Statistics from 2014, pertaining to graduates of computer science majors with artificial intelligence as the specialisation, show that they could count on 36% higher salaries than other graduates. The margin increased all the way up to 47% after four years. It is a saddening fact that not everyone has a chance to be paid equally well. Our analyses show that high salaries are mainly the domain of men, who earned 38% more, on average, than women who had graduated from the same kind of faculty during the first year after graduation. What is more, this discrepancy grew to 53% after graduation.

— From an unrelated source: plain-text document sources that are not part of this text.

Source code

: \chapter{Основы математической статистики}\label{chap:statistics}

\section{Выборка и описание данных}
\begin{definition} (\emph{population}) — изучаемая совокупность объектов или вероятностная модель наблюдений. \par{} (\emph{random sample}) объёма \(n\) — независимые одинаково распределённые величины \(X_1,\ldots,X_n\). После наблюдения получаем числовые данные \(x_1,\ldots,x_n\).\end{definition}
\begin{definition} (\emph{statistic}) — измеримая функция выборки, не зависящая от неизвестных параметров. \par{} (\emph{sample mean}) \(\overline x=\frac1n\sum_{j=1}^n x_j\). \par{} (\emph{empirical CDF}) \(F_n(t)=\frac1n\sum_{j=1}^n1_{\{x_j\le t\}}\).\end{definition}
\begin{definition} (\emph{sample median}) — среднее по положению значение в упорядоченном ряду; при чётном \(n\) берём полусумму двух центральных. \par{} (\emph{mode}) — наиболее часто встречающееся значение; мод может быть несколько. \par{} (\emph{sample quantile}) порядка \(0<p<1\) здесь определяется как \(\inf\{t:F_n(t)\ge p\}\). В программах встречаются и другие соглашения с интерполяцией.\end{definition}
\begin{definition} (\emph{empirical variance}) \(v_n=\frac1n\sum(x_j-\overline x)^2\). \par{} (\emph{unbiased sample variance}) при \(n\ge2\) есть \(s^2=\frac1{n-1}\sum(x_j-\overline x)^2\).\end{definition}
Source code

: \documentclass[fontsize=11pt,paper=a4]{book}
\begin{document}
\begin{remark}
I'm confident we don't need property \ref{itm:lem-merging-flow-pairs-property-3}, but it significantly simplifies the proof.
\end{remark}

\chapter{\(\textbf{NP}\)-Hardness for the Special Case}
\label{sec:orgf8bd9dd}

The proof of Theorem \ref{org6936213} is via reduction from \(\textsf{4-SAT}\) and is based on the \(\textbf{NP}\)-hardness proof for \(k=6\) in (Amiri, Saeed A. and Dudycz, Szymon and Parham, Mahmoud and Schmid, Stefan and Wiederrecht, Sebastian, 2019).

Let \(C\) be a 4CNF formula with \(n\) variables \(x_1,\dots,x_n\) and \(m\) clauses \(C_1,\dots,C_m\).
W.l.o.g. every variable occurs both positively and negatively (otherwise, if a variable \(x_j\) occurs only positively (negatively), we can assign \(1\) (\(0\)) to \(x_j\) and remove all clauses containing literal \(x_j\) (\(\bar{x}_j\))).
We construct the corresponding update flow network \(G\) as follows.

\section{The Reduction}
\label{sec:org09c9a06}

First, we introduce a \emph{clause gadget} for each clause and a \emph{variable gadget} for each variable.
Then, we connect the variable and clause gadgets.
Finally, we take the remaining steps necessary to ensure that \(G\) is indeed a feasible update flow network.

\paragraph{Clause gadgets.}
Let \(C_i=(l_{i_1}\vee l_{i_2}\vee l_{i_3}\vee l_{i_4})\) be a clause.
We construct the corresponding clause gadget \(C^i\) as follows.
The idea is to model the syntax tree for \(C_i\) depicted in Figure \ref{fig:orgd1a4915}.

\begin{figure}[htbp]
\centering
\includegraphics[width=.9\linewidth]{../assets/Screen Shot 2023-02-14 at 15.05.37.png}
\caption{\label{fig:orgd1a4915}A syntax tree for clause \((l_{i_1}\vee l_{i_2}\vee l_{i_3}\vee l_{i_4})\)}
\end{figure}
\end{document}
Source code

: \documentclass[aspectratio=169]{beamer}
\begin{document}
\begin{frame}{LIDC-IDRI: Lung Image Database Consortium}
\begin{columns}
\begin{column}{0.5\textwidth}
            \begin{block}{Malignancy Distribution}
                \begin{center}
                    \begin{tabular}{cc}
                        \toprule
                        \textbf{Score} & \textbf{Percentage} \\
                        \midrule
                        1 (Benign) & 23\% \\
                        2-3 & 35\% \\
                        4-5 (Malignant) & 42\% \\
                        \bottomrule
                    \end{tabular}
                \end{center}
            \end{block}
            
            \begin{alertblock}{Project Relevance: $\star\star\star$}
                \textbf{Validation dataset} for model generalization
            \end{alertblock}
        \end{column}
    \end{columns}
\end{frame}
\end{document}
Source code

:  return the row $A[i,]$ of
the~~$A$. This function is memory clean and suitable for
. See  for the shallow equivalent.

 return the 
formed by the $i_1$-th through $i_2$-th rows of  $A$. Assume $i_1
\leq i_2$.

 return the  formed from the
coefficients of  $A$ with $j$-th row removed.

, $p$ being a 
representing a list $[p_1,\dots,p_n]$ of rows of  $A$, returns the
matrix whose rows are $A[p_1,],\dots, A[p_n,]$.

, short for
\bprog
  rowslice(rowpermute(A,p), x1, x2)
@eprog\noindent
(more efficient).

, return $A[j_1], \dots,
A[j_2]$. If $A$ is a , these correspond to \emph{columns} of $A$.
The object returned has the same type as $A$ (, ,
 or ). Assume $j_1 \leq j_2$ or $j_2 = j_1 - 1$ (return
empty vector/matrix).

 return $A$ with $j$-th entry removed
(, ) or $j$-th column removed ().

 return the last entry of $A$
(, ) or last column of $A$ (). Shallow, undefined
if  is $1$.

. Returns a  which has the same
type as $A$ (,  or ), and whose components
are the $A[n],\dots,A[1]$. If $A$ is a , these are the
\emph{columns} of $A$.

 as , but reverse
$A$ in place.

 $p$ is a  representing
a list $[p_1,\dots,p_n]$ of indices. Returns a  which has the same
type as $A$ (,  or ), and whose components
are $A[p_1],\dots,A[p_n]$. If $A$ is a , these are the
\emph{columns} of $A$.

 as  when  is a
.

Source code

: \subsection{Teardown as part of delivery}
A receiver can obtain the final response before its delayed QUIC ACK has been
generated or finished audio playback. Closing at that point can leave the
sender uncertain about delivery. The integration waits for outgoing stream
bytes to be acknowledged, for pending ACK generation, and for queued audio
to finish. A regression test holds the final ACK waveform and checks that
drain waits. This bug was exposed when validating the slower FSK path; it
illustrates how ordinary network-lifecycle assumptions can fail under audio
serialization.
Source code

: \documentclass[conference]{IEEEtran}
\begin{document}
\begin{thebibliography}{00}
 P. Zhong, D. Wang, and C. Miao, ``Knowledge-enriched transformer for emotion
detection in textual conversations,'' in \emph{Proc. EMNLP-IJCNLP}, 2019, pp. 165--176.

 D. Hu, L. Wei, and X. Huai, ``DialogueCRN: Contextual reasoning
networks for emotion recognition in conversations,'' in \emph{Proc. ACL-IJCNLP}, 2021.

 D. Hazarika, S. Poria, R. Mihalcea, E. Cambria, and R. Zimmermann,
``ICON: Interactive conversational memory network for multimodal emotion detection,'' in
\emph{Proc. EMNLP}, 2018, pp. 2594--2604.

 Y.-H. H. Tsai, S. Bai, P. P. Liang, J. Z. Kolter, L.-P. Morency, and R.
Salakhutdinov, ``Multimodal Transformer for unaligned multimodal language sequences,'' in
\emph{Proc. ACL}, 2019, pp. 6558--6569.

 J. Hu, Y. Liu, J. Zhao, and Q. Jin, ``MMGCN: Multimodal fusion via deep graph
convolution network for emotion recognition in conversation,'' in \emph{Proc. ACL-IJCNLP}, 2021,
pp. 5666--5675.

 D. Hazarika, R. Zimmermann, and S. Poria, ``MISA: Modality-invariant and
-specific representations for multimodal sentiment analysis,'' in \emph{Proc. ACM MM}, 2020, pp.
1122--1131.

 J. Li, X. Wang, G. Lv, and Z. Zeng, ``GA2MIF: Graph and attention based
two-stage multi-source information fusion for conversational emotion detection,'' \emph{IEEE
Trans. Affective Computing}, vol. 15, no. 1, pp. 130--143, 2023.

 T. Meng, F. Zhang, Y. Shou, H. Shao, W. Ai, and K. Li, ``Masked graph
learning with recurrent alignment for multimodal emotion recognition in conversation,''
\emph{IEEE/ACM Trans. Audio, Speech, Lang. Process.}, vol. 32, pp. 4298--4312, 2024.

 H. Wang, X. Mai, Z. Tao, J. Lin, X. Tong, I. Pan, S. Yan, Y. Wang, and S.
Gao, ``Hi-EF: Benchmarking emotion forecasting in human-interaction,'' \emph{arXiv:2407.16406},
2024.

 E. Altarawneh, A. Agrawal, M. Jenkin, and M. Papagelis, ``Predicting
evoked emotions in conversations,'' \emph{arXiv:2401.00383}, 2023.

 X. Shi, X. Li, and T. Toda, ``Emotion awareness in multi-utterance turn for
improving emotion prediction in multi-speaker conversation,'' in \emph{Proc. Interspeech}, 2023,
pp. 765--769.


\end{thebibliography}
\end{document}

This shows how much still needs to be done, as well as how necessary the monitoring and analysis of the phenomena we work on is.

Aren’t you concerned artificial intelligence will leave you jobless? After all, it is a great analyzer of big data sets, it draws conclusions…

Well, a Russian team compiled the Atlas of Emerging Jobs in which I saw my profession as one destined for extinction by 2030. It was right there, alongside journalists – so you ought to feel like an endangered species, too.

I already feel it – there are bots writing telegrams.

But I can also offer some comfort: among new professions, there is an Info Stylist who serves with the use of streaming algorithms, with content and a presentation method adjusted to the expectations of a particular user. So there is still hope for you!

What about hope for you?

I think statisticians will still be needed, just in a new capacity, with their skills enhanced by computer science. And it does not seem to be anything unusual, given the permeation of technology in most professions. Among the emerging professions, the Atlas of Emerging Jobs lists ‘big data model designer’, for example. Even now, I would describe people working in our Laboratory as ‘data scientists’ rather than traditional statisticians. And when we look at the national salary ranking of university graduates, then the second place, right after computer scientists from the Jagiellonian University, goes to Big Data graduates at Warsaw School of Economics. The demand for data analysis qualifications is still considerable. We can sleep soundly.